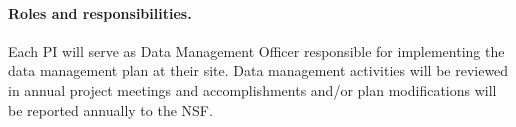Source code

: \paragraph*{Roles and responsibilities.}
Each PI %
will serve as Data Management
Officer responsible for implementing the data management plan at their
site. Data management activities will be reviewed in annual project
meetings and accomplishments and/or plan modifications will be
reported annually to the NSF.
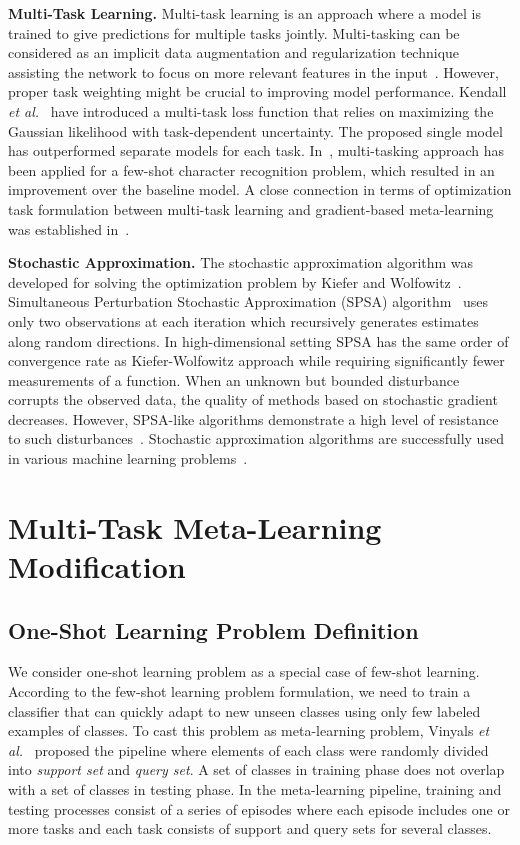 \documentclass{article}
\begin{document}
{\bf Multi-Task Learning.} Multi-task learning is an approach where a model is trained to give predictions for multiple tasks jointly. Multi-tasking can be considered as an implicit data augmentation and regularization technique assisting the network to focus on more relevant features in the input~\cite{ruder2017overview}. However, proper task weighting might be crucial to improving model performance. Kendall {\it et al.}~\cite{kendall2018multi} have introduced a multi-task loss function that relies on maximizing the Gaussian likelihood with task-dependent uncertainty. The proposed single model has outperformed separate models for each task. In~\cite{boiarov2020simultaneous}, multi-tasking approach has been applied for a few-shot character recognition problem, which resulted in an improvement over the baseline model. A close connection in terms of optimization task formulation between multi-task learning and gradient-based meta-learning was established in~\cite{wang2021bridging}. 



{\bf Stochastic Approximation. }The stochastic approximation algorithm was developed for solving the optimization problem by Kiefer and Wolfowitz~\cite{kiefer1952stochastic}. Simultaneous Perturbation Stochastic Approximation (SPSA) algorithm~\cite{spall1992multivariate} uses only two observations at each iteration which recursively generates estimates along random directions. In high-dimensional setting SPSA has the same order of convergence rate as Kiefer-Wolfowitz approach while requiring significantly fewer measurements of a function. When an unknown but bounded disturbance corrupts the observed data, the quality of methods based on stochastic gradient decreases. However, SPSA-like algorithms demonstrate a high level of resistance to such disturbances~\cite{granichin2015randomized}. Stochastic approximation algorithms are successfully used in various machine learning problems~\cite{granichin2015randomized}.

\section{Multi-Task Meta-Learning Modification}

\subsection{One-Shot Learning Problem Definition}

We consider one-shot learning problem as a special case of few-shot learning. According to the few-shot learning problem formulation, we need to train a classifier that can quickly adapt to new unseen classes using only few labeled examples of classes. To cast this problem as meta-learning problem, Vinyals  {\it et al.}~\cite{vinyals2016matching} proposed the pipeline where elements of each class were randomly divided into {\it support set} and {\it query set}. A set of classes in training phase does not overlap with a set of classes in testing phase. In the meta-learning pipeline, training and testing processes consist of a series of episodes where each episode  includes one or more tasks and each task  consists of support and query sets for several classes.
\end{document}
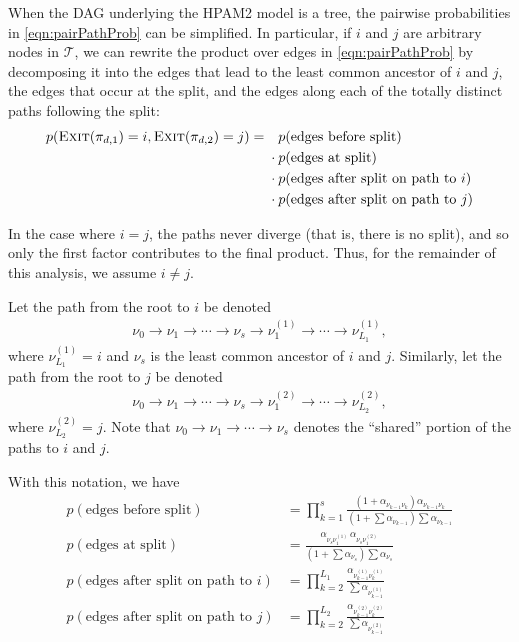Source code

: \documentclass{article}
\theoremstyle{definition}
\newcommand{\Exit}{\textsc{Exit}}
\begin{document}
When the DAG underlying the HPAM2 model is a tree, the pairwise probabilities in \eqref{eqn:pairPathProb} can be simplified.
In particular, if $i$ and $j$ are arbitrary nodes in $\mathcal T$, we can rewrite the product over edges in \eqref{eqn:pairPathProb} by decomposing it into the edges that lead to the least common ancestor of $i$ and $j$, the edges that occur at the split, and the edges along each of the totally distinct paths following the split:
\begin{align}
p(\Exit(\pi_{d,1}) = i, \Exit(\pi_{d,2}) = j)
={}&
\phantom{{}\cdot{}} p(\text{edges before split}) \\
& \cdot p(\text{edges at split}) \nonumber \\
& \cdot p(\text{edges after split on path to $i$}) \nonumber \\
& \cdot p(\text{edges after split on path to $j$}) \nonumber
\end{align}

In the case where $i = j$, the paths never diverge (that is, there is no split), and so only the first factor contributes to the final product.
Thus, for the remainder of this analysis, we assume $i \neq j$.

Let the path from the root to $i$ be denoted
\begin{align}
\nu_0 \to \nu_1 \to \cdots \to \nu_s \to \nu^{(1)}_1 \to \cdots \to \nu^{(1)}_{L_1},
\end{align}
where $\nu^{(1)}_{L_1} = i$ and $\nu_s$ is the least common ancestor of $i$ and $j$.
Similarly, let the path from the root to $j$ be denoted
\begin{align}
\nu_0 \to \nu_1 \to \cdots \to \nu_s \to \nu^{(2)}_1 \to \cdots \to \nu^{(2)}_{L_2},
\end{align}
where $\nu^{(2)}_{L_2} = j$.
Note that $\nu_0 \to \nu_1 \to \cdots \to \nu_s$ denotes the ``shared'' portion of the paths to $i$ and $j$.

With this notation, we have
\begin{align}
p(\text{edges before split})
&=
\prod_{k=1}^s \frac
  {\left( 1 + \alpha_{\nu_{k-1} \nu_k} \right) \alpha_{\nu_{k-1} \nu_k} }
  {\left( 1 + \sum \alpha_{\nu_{k-1}} \right) \sum \alpha_{\nu_{k-1}} }
\\
p(\text{edges at split})
&= \frac
  {\alpha_{\nu_s \nu^{(1)}_1} \, \alpha_{\nu_s \nu^{(2)}_1}}
  { \left( 1 + \sum \alpha_{\nu_s} \right) \sum \alpha_{\nu_s} }
\\
p(\text{edges after split on path to $i$})
&=
\prod_{k=2}^{L_1} \frac
  {\alpha_{\nu^{(1)}_{k-1} \nu^{(1)}_k} }
  { \sum \alpha_{\nu^{(1)}_{k-1}} }
\label{eqn:singleFactorI}
\\
p(\text{edges after split on path to $j$})
&=
\prod_{k=2}^{L_2} \frac
  {\alpha_{\nu^{(2)}_{k-1} \nu^{(2)}_k} }
  { \sum \alpha_{\nu^{(2)}_{k-1}} }
\label{eqn:singleFactorJ}
\end{align}
\end{document}
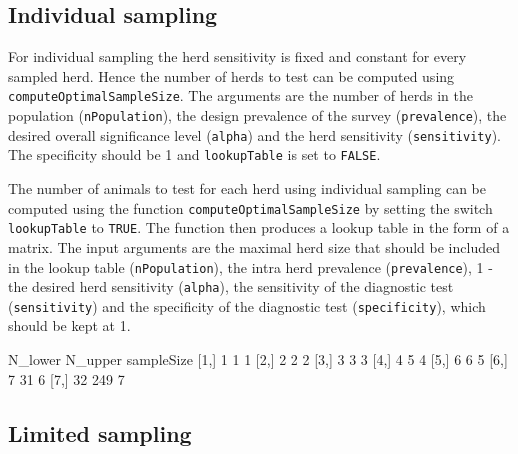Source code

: \documentclass[nojss]{jss}
\begin{document}
\subsection{Individual sampling} \label{subsec:ind-sampling-noclass}

For individual sampling the herd sensitivity is fixed and constant for every sampled herd. Hence the number of herds to test can be computed using \texttt{computeOptimalSampleSize}. The arguments are the number of herds in the population (\texttt{nPopulation}), the design prevalence of the survey (\texttt{prevalence}), the desired overall significance level (\texttt{alpha}) and the herd sensitivity (\texttt{sensitivity}). The specificity should be 1 and \texttt{lookupTable} is set to \texttt{FALSE}.

The number of animals to test for each herd using individual sampling can be computed using the function \texttt{computeOptimalSampleSize} by setting the switch \texttt{lookupTable} to \texttt{TRUE}. The function then produces a lookup table in the form of a matrix. The input arguments are the maximal herd size that should be included in the  lookup table (\texttt{nPopulation}), the intra herd prevalence (\texttt{prevalence}), 1 - the desired herd sensitivity (\texttt{alpha}), the sensitivity of the diagnostic test (\texttt{sensitivity}) and the specificity of the diagnostic test (\texttt{specificity}), which should be kept at 1.

\begin{Schunk}
\begin{Soutput}
     N_lower N_upper sampleSize
[1,]       1       1          1
[2,]       2       2          2
[3,]       3       3          3
[4,]       4       5          4
[5,]       6       6          5
[6,]       7      31          6
[7,]      32     249          7
\end{Soutput}
\end{Schunk}



\subsection{Limited sampling} \label{subsec:ltd-sampling-noclass}
\end{document}
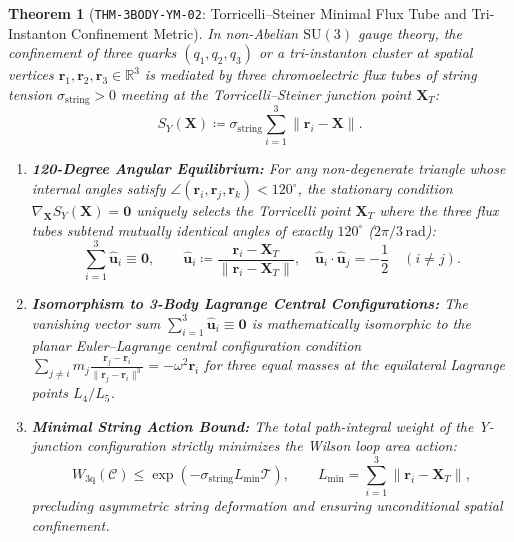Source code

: \documentclass[11pt,a4paper,reqno]{article}
\theoremstyle{plain}
\newtheorem{theorem}{Theorem}[section]
\theoremstyle{definition}
\theoremstyle{remark}
\numberwithin{equation}{section}
\begin{document}
\begin{theorem}[\texttt{THM-3BODY-YM-02}: Torricelli--Steiner Minimal Flux Tube and Tri-Instanton Confinement Metric]
\label{thm:torricelli_steiner_junction}
In non-Abelian $\mathrm{SU}(3)$ gauge theory, the confinement of three quarks $(q_1, q_2, q_3)$ or a tri-instanton cluster at spatial vertices $\mathbf{r}_1, \mathbf{r}_2, \mathbf{r}_3 \in \mathbb{R}^3$ is mediated by three chromoelectric flux tubes of string tension $\sigma_{\mathrm{string}} > 0$ meeting at the Torricelli--Steiner junction point $\mathbf{X}_T$:
\begin{equation}
  S_Y(\mathbf{X}) \coloneqq \sigma_{\mathrm{string}} \sum_{i=1}^3 \|\mathbf{r}_i - \mathbf{X}\|.
\end{equation}
\begin{enumerate}[label=\textbf{(\alph*)}, leftmargin=2.0em]
  \item \textbf{120-Degree Angular Equilibrium:} For any non-degenerate triangle whose internal angles satisfy $\angle(\mathbf{r}_i, \mathbf{r}_j, \mathbf{r}_k) < 120^\circ$, the stationary condition $\nabla_{\mathbf{X}} S_Y(\mathbf{X}) = \mathbf{0}$ uniquely selects the Torricelli point $\mathbf{X}_T$ where the three flux tubes subtend mutually identical angles of exactly $120^\circ$ ($2\pi/3\,\mathrm{rad}$):
  \begin{equation}
    \sum_{i=1}^3 \hat{\mathbf{u}}_i \equiv \mathbf{0}, \qquad \hat{\mathbf{u}}_i \coloneqq \frac{\mathbf{r}_i - \mathbf{X}_T}{\|\mathbf{r}_i - \mathbf{X}_T\|}, \quad \hat{\mathbf{u}}_i \cdot \hat{\mathbf{u}}_j = -\frac{1}{2} \quad (i \ne j).
  \end{equation}
  \item \textbf{Isomorphism to 3-Body Lagrange Central Configurations:} The vanishing vector sum $\sum_{i=1}^3 \hat{\mathbf{u}}_i \equiv \mathbf{0}$ is mathematically isomorphic to the planar Euler--Lagrange central configuration condition $\sum_{j \ne i} m_j \frac{\mathbf{r}_j - \mathbf{r}_i}{\|\mathbf{r}_j - \mathbf{r}_i\|^3} = -\omega^2 \mathbf{r}_i$ for three equal masses at the equilateral Lagrange points $L_4/L_5$.
  \item \textbf{Minimal String Action Bound:} The total path-integral weight of the Y-junction configuration strictly minimizes the Wilson loop area action:
  \begin{equation}
    W_{\mathrm{3q}}(\mathcal{C}) \le \exp\left( - \sigma_{\mathrm{string}} L_{\mathrm{min}} \mathcal{T} \right), \qquad L_{\mathrm{min}} = \sum_{i=1}^3 \|\mathbf{r}_i - \mathbf{X}_T\|,
  \end{equation}
  precluding asymmetric string deformation and ensuring unconditional spatial confinement.
\end{enumerate}
\end{theorem}
\end{document}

> Work item: Whenever the word "from" occurs in a line of the listing above, return that line.

> Finished task:
Let the path from the root to $i$ be denoted
Similarly, let the path from the root to $j$ be denoted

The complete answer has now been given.